Collection entries
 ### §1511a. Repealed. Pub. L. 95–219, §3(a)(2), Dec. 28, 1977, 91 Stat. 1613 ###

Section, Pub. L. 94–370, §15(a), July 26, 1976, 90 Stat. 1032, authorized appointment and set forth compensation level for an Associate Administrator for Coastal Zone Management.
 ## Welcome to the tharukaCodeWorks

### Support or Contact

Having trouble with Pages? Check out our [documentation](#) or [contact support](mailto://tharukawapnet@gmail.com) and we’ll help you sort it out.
* * *
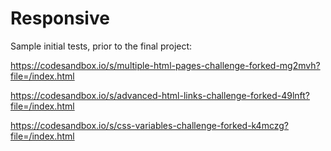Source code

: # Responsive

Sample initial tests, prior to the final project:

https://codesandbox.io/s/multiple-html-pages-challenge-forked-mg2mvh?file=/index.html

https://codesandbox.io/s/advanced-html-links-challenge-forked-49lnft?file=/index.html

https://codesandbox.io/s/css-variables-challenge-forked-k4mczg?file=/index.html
--
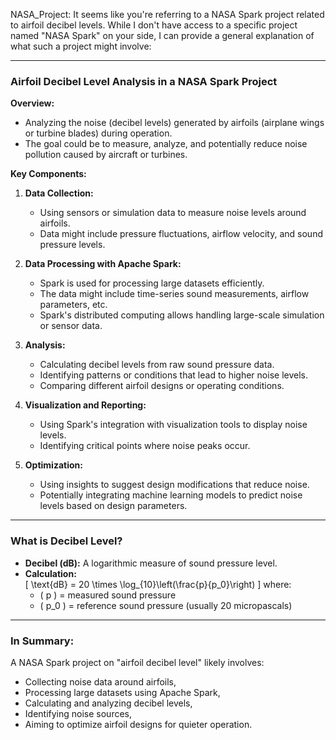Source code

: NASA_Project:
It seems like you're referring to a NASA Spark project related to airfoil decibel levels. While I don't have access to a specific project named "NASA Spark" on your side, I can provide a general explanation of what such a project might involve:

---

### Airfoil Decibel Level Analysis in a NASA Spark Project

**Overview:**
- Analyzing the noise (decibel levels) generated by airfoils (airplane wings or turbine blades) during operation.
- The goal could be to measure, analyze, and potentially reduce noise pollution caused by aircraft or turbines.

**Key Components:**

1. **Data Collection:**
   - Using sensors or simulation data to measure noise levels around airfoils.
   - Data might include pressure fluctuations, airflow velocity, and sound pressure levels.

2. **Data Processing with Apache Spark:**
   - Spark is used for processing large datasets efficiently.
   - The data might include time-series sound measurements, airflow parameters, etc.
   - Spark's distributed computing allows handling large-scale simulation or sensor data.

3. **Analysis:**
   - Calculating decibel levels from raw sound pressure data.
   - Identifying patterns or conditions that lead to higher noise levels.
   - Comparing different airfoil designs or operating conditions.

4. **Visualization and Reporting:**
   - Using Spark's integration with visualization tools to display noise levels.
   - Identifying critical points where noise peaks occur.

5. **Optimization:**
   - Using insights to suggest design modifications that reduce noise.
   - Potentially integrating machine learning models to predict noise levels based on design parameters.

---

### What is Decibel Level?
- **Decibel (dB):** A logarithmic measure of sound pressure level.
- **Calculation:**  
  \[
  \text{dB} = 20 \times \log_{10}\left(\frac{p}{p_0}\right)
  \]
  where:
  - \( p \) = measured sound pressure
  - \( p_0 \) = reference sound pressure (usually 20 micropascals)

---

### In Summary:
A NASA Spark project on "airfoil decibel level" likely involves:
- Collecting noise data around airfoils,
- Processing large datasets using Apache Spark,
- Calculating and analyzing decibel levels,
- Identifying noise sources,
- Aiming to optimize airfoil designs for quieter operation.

◆ Exercise
Search the records above for the string "designs". Report each line that has it.

◆ Expected output
   - Comparing different airfoil designs or operating conditions.
- Aiming to optimize airfoil designs for quieter operation.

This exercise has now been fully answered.